The husband applied for, and was granted, a divorce order in Dubai following the wife and their child’s relocation. The wife did not apply for a division or assets or maintenance under Dubai law (or Australian law) prior to that divorce order being made, which she was entitled to do.
The proceeding in Bant
As a consequence of the divorce order, the wife was unable to apply for a division or assets or maintenance under Dubai law. The wife therefore applied for a division of assets and maintenance in the Family Court of Australia claiming, among other things, that those issues had not been resolved.
The husband opposed the wife’s Australian application for a division of assets and maintenance. He sought that her Australian court application be stayed permanently.

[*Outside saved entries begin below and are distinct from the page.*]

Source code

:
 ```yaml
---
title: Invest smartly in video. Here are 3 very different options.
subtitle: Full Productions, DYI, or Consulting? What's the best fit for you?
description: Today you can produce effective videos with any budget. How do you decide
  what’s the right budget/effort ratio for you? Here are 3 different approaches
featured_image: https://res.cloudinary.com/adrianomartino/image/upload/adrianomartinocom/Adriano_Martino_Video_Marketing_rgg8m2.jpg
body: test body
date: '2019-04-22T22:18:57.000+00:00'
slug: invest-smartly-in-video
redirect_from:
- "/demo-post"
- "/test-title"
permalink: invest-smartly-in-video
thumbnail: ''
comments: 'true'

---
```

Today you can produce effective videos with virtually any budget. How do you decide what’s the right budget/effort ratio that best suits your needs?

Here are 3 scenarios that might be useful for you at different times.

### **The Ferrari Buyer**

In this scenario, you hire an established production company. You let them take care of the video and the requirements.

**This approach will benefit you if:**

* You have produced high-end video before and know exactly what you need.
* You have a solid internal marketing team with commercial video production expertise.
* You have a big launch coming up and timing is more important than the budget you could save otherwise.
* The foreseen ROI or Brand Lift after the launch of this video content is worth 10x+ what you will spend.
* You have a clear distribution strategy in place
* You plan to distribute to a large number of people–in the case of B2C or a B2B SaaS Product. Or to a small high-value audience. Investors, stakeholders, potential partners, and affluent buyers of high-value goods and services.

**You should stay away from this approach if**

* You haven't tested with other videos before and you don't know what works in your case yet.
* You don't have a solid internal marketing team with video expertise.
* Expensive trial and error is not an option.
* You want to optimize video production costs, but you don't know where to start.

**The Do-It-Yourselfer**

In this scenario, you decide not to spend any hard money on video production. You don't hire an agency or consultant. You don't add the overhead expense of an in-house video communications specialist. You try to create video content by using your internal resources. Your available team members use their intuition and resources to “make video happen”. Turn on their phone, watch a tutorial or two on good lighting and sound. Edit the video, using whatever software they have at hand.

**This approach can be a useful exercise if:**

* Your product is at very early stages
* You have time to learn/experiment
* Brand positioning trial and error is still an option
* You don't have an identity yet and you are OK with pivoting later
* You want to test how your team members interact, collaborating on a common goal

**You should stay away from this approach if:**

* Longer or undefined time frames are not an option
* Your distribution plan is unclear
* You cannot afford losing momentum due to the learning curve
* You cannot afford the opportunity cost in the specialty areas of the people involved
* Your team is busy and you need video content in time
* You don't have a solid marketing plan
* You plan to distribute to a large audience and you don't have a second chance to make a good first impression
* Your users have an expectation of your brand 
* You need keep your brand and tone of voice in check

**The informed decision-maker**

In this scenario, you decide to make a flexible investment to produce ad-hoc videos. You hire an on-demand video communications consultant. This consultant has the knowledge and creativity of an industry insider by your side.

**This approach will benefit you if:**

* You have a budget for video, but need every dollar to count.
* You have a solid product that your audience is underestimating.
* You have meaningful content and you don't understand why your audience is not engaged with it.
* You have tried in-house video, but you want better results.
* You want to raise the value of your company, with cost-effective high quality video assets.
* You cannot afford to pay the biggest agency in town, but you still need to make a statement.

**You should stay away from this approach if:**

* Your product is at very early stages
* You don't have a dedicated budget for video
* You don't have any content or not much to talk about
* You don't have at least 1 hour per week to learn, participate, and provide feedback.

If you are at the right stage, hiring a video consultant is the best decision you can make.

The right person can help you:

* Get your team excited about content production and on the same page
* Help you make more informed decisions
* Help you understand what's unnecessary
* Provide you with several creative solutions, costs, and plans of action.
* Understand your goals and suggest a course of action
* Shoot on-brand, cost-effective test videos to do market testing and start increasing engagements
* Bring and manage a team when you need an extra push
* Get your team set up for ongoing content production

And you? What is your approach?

The basis of the husband’s claim for a stay arose as a consequence of a legal principle, res judicata estoppel. In short, the estoppel prohibits a party from seeking court orders arising from the same subject matter of which another court has already made a final judgment. The principle can, however, also be extend to circumstances where a party could have raised a claim in an earlier proceeding, but did not do so.
The crux of the husband’s case was that the wife was seeking a division of assets and maintenance arising from the same marriage that was the subject of the Dubai divorce proceeding. He argued that the wife could have sought a division of assets or maintenance in Dubai and failed to do so.
The husband’s application for a stay of the wife’s Australian court application was rejected at first instance. The husband sought to appeal that decision.
The appeal in Bant
Noting the above, the Full Court of the Family Court of Australia was tasked to determine whether the wife’s cause of action (for a division of assets and maintenance) was sufficiently similar to the subject matter of the Dubai divorce proceeding. Should the wife be estopped from prosecuting her Australian court application?
The Full Court determined that Dubai law provided (and provides) for, among other things, a division of assets albeit not in a form identical to Australia. As such, the relief sought by the wife in Australia was available under Dubai law and the Dubai proceeding finally determined the underlying cause of action between the parties. The wife’s failure to seek a division of assets and maintenance in Dubai satisfied the legal principles of res judicata estoppel, such that the wife was estopped from seeking such relief in Australia.
The Full Court therefore acceded to the husband’s appeal and ordered a permanent stay of the wife’s Australian court application.
What does Bant highlight?
The decision in Bant highlights the importance of taking specialist family law advice in matters involving multiple countries. It identifies that a failure to take such advice, could result in the loss of significant legal rights or remedies.
It is therefore extremely important that parties take specialist family law advice before taking legal steps (where possible) in circumstances where their relationship exists (or existed) in multiple countries.
1  FamCAFC 200.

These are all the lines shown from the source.